◆ What to produce:
Without carrying over a single picture, write out the records below exactly.

Stored records
****************
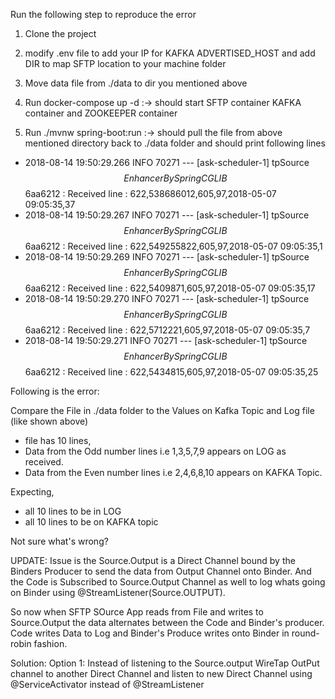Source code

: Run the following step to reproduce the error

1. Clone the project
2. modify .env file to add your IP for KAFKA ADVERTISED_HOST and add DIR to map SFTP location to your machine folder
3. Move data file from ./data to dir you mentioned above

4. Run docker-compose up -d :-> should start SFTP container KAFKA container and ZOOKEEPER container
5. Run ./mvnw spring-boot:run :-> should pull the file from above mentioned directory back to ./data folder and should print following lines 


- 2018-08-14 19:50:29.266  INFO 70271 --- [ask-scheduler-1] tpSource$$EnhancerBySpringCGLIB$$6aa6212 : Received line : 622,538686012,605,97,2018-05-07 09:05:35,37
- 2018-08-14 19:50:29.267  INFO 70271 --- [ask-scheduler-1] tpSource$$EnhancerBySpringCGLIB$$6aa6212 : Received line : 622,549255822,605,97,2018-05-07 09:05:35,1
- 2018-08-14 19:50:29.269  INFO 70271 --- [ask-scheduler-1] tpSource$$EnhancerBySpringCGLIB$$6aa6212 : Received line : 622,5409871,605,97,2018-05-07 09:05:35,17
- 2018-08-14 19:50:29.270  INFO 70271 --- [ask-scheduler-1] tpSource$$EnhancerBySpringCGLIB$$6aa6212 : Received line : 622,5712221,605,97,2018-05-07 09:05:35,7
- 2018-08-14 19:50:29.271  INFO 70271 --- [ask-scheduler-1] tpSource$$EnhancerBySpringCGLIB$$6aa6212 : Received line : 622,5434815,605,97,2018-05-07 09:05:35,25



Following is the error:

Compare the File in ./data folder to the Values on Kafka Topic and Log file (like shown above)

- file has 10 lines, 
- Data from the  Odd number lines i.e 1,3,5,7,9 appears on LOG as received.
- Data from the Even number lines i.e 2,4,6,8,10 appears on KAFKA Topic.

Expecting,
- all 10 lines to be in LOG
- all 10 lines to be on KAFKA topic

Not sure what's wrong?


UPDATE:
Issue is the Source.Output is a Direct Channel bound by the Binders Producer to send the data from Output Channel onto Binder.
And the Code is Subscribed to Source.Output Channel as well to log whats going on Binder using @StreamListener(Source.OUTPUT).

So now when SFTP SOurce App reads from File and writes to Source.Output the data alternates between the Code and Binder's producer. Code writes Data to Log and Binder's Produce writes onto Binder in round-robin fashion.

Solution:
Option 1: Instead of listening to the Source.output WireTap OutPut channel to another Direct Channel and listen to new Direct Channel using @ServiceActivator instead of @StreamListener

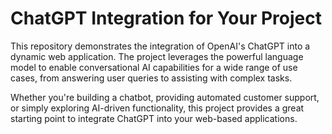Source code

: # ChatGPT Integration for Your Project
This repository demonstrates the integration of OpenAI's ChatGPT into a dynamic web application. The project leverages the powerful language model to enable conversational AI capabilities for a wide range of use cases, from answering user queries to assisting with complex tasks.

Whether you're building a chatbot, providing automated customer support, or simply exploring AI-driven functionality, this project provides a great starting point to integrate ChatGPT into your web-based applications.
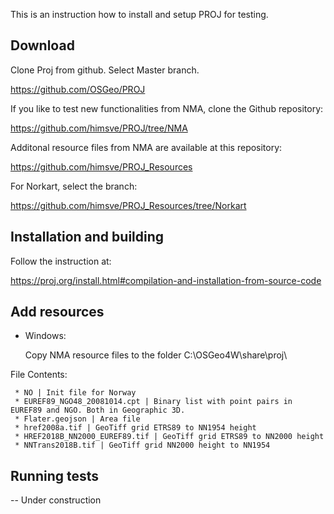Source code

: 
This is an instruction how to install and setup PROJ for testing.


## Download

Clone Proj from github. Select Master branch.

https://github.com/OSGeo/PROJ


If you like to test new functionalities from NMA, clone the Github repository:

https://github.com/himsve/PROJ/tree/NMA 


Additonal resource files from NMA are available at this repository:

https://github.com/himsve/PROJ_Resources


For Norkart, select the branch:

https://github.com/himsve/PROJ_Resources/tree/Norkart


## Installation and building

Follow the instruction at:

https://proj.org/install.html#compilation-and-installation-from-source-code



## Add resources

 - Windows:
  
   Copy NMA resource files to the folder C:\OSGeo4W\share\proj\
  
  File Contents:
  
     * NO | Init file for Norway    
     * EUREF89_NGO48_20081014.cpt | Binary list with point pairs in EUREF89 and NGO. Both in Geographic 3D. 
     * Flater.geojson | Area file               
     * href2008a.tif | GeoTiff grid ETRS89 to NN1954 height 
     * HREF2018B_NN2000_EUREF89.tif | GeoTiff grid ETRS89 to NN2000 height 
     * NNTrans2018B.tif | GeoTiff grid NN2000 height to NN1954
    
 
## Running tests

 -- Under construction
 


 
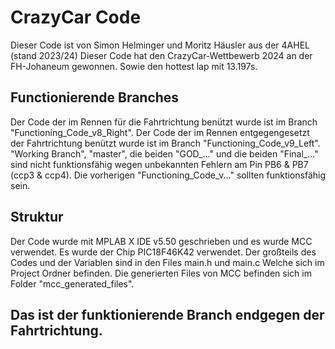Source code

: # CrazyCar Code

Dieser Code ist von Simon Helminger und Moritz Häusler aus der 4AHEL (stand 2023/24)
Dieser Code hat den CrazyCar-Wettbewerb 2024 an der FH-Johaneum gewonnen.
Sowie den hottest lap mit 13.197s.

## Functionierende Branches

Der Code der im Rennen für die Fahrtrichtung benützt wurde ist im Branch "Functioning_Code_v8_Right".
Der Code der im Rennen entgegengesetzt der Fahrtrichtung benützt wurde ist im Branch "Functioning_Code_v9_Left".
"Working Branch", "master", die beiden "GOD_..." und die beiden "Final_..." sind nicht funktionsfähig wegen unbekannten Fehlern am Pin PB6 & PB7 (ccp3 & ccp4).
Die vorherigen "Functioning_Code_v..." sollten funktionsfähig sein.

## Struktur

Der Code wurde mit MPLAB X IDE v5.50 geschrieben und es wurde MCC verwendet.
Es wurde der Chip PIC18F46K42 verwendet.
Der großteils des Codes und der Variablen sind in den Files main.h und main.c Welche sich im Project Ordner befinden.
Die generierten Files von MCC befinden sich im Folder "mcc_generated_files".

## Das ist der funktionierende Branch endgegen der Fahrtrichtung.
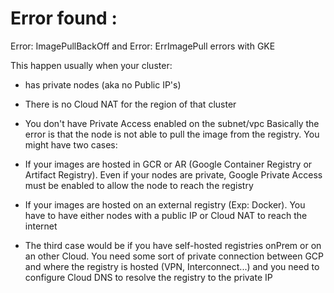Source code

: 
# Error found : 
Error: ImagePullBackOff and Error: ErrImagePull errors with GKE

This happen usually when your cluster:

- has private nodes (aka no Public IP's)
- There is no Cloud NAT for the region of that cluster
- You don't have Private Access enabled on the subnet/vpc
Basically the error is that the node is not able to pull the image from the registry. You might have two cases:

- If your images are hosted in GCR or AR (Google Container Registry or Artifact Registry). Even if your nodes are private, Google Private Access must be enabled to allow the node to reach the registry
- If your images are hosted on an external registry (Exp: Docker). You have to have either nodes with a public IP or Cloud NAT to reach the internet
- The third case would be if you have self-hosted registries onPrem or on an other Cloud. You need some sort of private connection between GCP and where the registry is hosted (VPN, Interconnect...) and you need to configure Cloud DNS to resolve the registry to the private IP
****************
◆ Exercise output:
Source code

: Run the following step to reproduce the error

1. Clone the project
2. modify .env file to add your IP for KAFKA ADVERTISED_HOST and add DIR to map SFTP location to your machine folder
3. Move data file from ./data to dir you mentioned above

4. Run docker-compose up -d :-> should start SFTP container KAFKA container and ZOOKEEPER container
5. Run ./mvnw spring-boot:run :-> should pull the file from above mentioned directory back to ./data folder and should print following lines 


- 2018-08-14 19:50:29.266  INFO 70271 --- [ask-scheduler-1] tpSource$$EnhancerBySpringCGLIB$$6aa6212 : Received line : 622,538686012,605,97,2018-05-07 09:05:35,37
- 2018-08-14 19:50:29.267  INFO 70271 --- [ask-scheduler-1] tpSource$$EnhancerBySpringCGLIB$$6aa6212 : Received line : 622,549255822,605,97,2018-05-07 09:05:35,1
- 2018-08-14 19:50:29.269  INFO 70271 --- [ask-scheduler-1] tpSource$$EnhancerBySpringCGLIB$$6aa6212 : Received line : 622,5409871,605,97,2018-05-07 09:05:35,17
- 2018-08-14 19:50:29.270  INFO 70271 --- [ask-scheduler-1] tpSource$$EnhancerBySpringCGLIB$$6aa6212 : Received line : 622,5712221,605,97,2018-05-07 09:05:35,7
- 2018-08-14 19:50:29.271  INFO 70271 --- [ask-scheduler-1] tpSource$$EnhancerBySpringCGLIB$$6aa6212 : Received line : 622,5434815,605,97,2018-05-07 09:05:35,25



Following is the error:

Compare the File in ./data folder to the Values on Kafka Topic and Log file (like shown above)

- file has 10 lines, 
- Data from the  Odd number lines i.e 1,3,5,7,9 appears on LOG as received.
- Data from the Even number lines i.e 2,4,6,8,10 appears on KAFKA Topic.

Expecting,
- all 10 lines to be in LOG
- all 10 lines to be on KAFKA topic

Not sure what's wrong?


UPDATE:
Issue is the Source.Output is a Direct Channel bound by the Binders Producer to send the data from Output Channel onto Binder.
And the Code is Subscribed to Source.Output Channel as well to log whats going on Binder using @StreamListener(Source.OUTPUT).

So now when SFTP SOurce App reads from File and writes to Source.Output the data alternates between the Code and Binder's producer. Code writes Data to Log and Binder's Produce writes onto Binder in round-robin fashion.

Solution:
Option 1: Instead of listening to the Source.output WireTap OutPut channel to another Direct Channel and listen to new Direct Channel using @ServiceActivator instead of @StreamListener

Source code

: # ChatGPT Integration for Your Project
This repository demonstrates the integration of OpenAI's ChatGPT into a dynamic web application. The project leverages the powerful language model to enable conversational AI capabilities for a wide range of use cases, from answering user queries to assisting with complex tasks.

Whether you're building a chatbot, providing automated customer support, or simply exploring AI-driven functionality, this project provides a great starting point to integrate ChatGPT into your web-based applications.
Source code

: 
This is an instruction how to install and setup PROJ for testing.


## Download

Clone Proj from github. Select Master branch.

https://github.com/OSGeo/PROJ


If you like to test new functionalities from NMA, clone the Github repository:

https://github.com/himsve/PROJ/tree/NMA 


Additonal resource files from NMA are available at this repository:

https://github.com/himsve/PROJ_Resources


For Norkart, select the branch:

https://github.com/himsve/PROJ_Resources/tree/Norkart


## Installation and building

Follow the instruction at:

https://proj.org/install.html#compilation-and-installation-from-source-code



## Add resources

 - Windows:
  
   Copy NMA resource files to the folder C:\OSGeo4W\share\proj\
  
  File Contents:
  
     * NO | Init file for Norway    
     * EUREF89_NGO48_20081014.cpt | Binary list with point pairs in EUREF89 and NGO. Both in Geographic 3D. 
     * Flater.geojson | Area file               
     * href2008a.tif | GeoTiff grid ETRS89 to NN1954 height 
     * HREF2018B_NN2000_EUREF89.tif | GeoTiff grid ETRS89 to NN2000 height 
     * NNTrans2018B.tif | GeoTiff grid NN2000 height to NN1954
    
 
## Running tests

 -- Under construction
 


 
Source code

: # CrazyCar Code

Dieser Code ist von Simon Helminger und Moritz Häusler aus der 4AHEL (stand 2023/24)
Dieser Code hat den CrazyCar-Wettbewerb 2024 an der FH-Johaneum gewonnen.
Sowie den hottest lap mit 13.197s.

## Functionierende Branches

Der Code der im Rennen für die Fahrtrichtung benützt wurde ist im Branch "Functioning_Code_v8_Right".
Der Code der im Rennen entgegengesetzt der Fahrtrichtung benützt wurde ist im Branch "Functioning_Code_v9_Left".
"Working Branch", "master", die beiden "GOD_..." und die beiden "Final_..." sind nicht funktionsfähig wegen unbekannten Fehlern am Pin PB6 & PB7 (ccp3 & ccp4).
Die vorherigen "Functioning_Code_v..." sollten funktionsfähig sein.

## Struktur

Der Code wurde mit MPLAB X IDE v5.50 geschrieben und es wurde MCC verwendet.
Es wurde der Chip PIC18F46K42 verwendet.
Der großteils des Codes und der Variablen sind in den Files main.h und main.c Welche sich im Project Ordner befinden.
Die generierten Files von MCC befinden sich im Folder "mcc_generated_files".

## Das ist der funktionierende Branch endgegen der Fahrtrichtung.
Source code

: 
# Error found : 
Error: ImagePullBackOff and Error: ErrImagePull errors with GKE

This happen usually when your cluster:

- has private nodes (aka no Public IP's)
- There is no Cloud NAT for the region of that cluster
- You don't have Private Access enabled on the subnet/vpc
Basically the error is that the node is not able to pull the image from the registry. You might have two cases:

- If your images are hosted in GCR or AR (Google Container Registry or Artifact Registry). Even if your nodes are private, Google Private Access must be enabled to allow the node to reach the registry
- If your images are hosted on an external registry (Exp: Docker). You have to have either nodes with a public IP or Cloud NAT to reach the internet
- The third case would be if you have self-hosted registries onPrem or on an other Cloud. You need some sort of private connection between GCP and where the registry is hosted (VPN, Interconnect...) and you need to configure Cloud DNS to resolve the registry to the private IP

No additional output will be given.